A federal judge has ordered the U.S. Securities and Exchange Commission to fast-track a final rule requiring oil, gas and mining companies to disclose payments to foreign governments, after a human rights group complained the regulator was dragging its feet.
In a Sept. 2 ruling, Judge Denise J. Casper for the U.S. District Court for the District of Massachusetts handed Oxfam America a major victory, and told the SEC it will get 30 days to file an "expedited schedule" with the court for how it plans to finalize the rule.
"The SEC is now more than four years past the deadline set by Congress for the promulgation of the final rule," Casper wrote in her decision.

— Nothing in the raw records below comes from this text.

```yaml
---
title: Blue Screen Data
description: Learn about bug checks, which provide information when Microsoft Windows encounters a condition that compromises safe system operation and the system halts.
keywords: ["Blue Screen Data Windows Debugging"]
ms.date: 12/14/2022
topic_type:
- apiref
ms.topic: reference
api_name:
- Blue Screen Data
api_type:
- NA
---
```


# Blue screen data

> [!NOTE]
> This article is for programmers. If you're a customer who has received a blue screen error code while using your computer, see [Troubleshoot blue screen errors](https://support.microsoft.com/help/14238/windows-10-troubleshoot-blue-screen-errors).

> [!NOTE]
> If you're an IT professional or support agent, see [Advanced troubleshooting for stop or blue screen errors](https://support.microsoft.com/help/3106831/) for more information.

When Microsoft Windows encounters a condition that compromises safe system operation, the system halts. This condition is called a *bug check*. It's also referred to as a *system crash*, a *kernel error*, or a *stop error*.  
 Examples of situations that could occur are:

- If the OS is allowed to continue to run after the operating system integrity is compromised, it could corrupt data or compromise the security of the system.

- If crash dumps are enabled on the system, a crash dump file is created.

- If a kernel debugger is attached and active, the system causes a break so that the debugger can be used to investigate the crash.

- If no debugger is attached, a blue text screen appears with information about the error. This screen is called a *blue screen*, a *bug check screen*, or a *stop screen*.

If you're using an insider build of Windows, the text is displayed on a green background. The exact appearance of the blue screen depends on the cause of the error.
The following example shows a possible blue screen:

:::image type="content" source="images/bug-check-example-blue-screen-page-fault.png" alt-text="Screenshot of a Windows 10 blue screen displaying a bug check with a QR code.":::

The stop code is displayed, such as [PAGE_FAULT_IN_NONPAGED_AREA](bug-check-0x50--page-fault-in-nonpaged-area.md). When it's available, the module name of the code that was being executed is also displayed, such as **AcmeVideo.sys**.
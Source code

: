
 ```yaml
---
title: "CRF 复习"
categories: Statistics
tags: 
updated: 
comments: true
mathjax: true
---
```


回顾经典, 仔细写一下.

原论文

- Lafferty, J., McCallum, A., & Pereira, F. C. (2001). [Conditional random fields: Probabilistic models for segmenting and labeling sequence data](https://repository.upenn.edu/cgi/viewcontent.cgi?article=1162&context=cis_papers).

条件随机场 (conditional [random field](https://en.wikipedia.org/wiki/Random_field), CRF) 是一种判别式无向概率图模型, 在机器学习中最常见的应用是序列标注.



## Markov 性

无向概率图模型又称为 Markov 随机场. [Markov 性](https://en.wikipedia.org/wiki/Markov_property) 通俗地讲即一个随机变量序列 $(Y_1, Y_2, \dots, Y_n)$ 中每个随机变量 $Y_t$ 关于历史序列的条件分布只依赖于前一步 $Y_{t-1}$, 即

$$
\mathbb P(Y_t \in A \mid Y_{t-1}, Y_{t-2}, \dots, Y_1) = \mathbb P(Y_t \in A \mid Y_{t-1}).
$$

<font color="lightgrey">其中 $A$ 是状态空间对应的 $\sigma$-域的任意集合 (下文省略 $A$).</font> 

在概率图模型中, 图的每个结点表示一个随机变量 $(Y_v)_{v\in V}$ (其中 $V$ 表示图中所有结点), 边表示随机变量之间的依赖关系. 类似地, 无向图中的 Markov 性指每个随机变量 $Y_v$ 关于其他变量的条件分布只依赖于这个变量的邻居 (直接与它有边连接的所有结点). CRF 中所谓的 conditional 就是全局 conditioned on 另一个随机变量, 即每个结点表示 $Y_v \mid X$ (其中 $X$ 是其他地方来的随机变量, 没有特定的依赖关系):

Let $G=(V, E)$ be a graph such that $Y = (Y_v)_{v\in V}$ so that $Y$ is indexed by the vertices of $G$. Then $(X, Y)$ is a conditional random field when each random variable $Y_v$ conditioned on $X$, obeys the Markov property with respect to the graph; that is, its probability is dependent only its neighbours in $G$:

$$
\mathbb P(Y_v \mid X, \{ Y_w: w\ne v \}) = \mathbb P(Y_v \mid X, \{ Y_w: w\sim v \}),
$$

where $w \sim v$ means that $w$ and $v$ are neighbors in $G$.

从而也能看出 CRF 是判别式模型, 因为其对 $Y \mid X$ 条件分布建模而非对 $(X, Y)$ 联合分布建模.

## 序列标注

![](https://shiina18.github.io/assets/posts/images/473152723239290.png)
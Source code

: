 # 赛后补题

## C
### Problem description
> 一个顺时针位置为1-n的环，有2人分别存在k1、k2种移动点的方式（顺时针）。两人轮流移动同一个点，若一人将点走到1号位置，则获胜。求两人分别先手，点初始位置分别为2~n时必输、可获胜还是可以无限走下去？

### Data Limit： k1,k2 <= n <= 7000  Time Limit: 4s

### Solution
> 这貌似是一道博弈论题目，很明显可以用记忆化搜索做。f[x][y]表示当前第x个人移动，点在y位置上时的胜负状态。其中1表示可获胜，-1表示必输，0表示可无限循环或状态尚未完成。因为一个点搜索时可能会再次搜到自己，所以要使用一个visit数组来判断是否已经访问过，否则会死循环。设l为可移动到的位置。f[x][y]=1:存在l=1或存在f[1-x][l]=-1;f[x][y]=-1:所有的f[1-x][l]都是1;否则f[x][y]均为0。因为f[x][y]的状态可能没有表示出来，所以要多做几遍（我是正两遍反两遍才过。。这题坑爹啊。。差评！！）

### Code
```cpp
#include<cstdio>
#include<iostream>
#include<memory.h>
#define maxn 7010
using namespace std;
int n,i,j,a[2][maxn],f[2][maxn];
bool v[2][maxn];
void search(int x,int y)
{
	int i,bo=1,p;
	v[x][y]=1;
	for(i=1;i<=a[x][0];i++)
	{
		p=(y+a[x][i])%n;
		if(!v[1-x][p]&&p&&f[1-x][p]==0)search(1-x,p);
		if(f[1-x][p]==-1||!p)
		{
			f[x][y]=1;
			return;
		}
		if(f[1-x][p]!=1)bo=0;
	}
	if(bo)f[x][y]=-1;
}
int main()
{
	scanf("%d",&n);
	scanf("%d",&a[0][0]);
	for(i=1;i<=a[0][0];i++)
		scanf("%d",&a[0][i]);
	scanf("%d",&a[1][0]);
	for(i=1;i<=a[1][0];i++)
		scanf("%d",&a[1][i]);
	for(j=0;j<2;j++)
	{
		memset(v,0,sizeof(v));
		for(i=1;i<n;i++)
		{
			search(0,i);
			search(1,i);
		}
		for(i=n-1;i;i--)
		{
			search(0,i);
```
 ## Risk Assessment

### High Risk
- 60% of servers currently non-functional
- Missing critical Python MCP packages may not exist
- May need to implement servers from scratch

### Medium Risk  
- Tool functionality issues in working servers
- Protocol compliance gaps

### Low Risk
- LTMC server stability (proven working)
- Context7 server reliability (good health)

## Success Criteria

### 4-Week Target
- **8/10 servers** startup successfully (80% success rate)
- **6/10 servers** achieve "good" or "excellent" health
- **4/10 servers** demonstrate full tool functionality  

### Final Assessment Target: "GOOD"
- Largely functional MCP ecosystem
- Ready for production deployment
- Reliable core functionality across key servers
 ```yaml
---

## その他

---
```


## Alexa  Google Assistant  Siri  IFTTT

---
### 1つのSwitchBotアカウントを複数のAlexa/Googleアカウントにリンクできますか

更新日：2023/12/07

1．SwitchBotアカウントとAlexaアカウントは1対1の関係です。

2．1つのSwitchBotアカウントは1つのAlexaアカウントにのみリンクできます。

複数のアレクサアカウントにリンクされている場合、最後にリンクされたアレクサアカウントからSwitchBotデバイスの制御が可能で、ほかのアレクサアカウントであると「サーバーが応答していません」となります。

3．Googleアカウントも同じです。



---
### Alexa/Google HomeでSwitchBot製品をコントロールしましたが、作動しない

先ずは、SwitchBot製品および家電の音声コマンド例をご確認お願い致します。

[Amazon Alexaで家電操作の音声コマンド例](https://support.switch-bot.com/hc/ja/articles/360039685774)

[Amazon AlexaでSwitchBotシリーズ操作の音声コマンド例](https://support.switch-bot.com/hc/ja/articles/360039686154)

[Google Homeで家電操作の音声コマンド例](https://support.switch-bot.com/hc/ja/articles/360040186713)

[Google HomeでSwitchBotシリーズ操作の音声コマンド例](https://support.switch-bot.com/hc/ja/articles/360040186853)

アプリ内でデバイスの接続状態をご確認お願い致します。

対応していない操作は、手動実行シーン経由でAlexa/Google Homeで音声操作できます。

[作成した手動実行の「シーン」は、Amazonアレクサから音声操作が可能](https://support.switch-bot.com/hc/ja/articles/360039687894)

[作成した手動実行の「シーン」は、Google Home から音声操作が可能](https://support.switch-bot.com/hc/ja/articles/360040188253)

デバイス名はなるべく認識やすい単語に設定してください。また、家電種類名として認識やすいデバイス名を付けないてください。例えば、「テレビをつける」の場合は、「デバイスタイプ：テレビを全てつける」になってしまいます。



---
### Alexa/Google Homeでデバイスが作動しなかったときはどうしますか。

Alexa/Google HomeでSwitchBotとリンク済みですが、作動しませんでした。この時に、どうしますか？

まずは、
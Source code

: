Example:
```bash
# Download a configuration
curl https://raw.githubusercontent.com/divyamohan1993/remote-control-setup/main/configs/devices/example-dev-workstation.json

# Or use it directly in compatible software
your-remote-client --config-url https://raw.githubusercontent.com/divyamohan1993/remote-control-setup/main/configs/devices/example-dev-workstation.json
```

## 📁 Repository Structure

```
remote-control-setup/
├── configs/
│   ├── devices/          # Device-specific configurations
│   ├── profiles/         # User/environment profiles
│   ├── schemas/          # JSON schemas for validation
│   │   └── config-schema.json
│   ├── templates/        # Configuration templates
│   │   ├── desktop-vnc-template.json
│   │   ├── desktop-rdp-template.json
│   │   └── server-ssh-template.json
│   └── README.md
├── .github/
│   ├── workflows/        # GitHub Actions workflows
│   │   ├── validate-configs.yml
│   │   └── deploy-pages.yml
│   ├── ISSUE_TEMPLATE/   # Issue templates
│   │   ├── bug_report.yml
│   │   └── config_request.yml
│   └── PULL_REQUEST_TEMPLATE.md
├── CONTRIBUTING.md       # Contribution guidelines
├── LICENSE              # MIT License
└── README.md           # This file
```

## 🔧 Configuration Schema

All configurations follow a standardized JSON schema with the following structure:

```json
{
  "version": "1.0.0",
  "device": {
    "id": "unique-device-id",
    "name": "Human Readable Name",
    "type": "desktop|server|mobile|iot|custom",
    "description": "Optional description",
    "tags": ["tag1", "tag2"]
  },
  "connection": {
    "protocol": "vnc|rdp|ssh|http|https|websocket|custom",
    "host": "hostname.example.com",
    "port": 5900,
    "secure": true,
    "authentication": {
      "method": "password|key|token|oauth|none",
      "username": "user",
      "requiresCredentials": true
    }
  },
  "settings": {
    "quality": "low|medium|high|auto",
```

"The court concludes...that the SEC's delay in promulgating the final extractive payments disclosure rule can be considered unlawfully withheld."
Oxfam has been among one of the most vocal supporters of the resource extraction rule, saying it will play a crucial role in helping combat corruption in resource-rich countries.
Required by the 2010 Dodd-Frank Wall Street reform law, the rule calls for oil, gas and mining companies to disclose how much they pay governments in taxes, royalties and other types of fees for exploration, extraction and other activities.
The SEC did complete work on the rule in August 2012, a few months after Oxfam first sued the SEC over delays.
But the non-stop litigation surrounding the rule did not end after the SEC adopted it.
Trade groups including the Chamber of Commerce and the American Petroleum Institute filed a lawsuit accusing the SEC of conducting a flawed analysis of the rule's costs to the industry. In 2013, a federal judge tossed the rule out, saying it was "arbitrary and capricious."
The SEC did not appeal the decision, and vowed to go back and rewrite the rule from scratch. To date, no new rule has been proposed.
Frustrated with the delays, Oxfam sued the SEC for the second time in September 2014.
An SEC spokeswoman said the agency is reviewing the decision.